# INPUT RECORDS

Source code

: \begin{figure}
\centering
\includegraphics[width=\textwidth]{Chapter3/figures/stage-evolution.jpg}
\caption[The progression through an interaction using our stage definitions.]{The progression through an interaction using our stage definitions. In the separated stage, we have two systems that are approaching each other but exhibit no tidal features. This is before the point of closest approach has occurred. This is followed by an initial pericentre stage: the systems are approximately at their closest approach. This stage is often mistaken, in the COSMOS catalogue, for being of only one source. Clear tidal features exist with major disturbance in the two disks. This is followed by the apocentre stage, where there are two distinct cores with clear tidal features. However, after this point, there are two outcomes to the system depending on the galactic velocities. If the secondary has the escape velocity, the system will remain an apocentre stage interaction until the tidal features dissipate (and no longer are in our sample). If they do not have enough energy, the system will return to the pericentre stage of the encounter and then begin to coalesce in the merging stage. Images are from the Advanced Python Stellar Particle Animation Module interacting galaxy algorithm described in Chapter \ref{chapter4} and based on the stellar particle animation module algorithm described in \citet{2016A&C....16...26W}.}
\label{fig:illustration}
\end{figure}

# YOUR TASK
Type out the material again exactly as presented.

# EXERCISE RESULT
Source code

: \begin{figure}
\centering
\includegraphics[width=\textwidth]{Chapter3/figures/stage-evolution.jpg}
\caption[The progression through an interaction using our stage definitions.]{The progression through an interaction using our stage definitions. In the separated stage, we have two systems that are approaching each other but exhibit no tidal features. This is before the point of closest approach has occurred. This is followed by an initial pericentre stage: the systems are approximately at their closest approach. This stage is often mistaken, in the COSMOS catalogue, for being of only one source. Clear tidal features exist with major disturbance in the two disks. This is followed by the apocentre stage, where there are two distinct cores with clear tidal features. However, after this point, there are two outcomes to the system depending on the galactic velocities. If the secondary has the escape velocity, the system will remain an apocentre stage interaction until the tidal features dissipate (and no longer are in our sample). If they do not have enough energy, the system will return to the pericentre stage of the encounter and then begin to coalesce in the merging stage. Images are from the Advanced Python Stellar Particle Animation Module interacting galaxy algorithm described in Chapter \ref{chapter4} and based on the stellar particle animation module algorithm described in \citet{2016A&C....16...26W}.}
\label{fig:illustration}
\end{figure}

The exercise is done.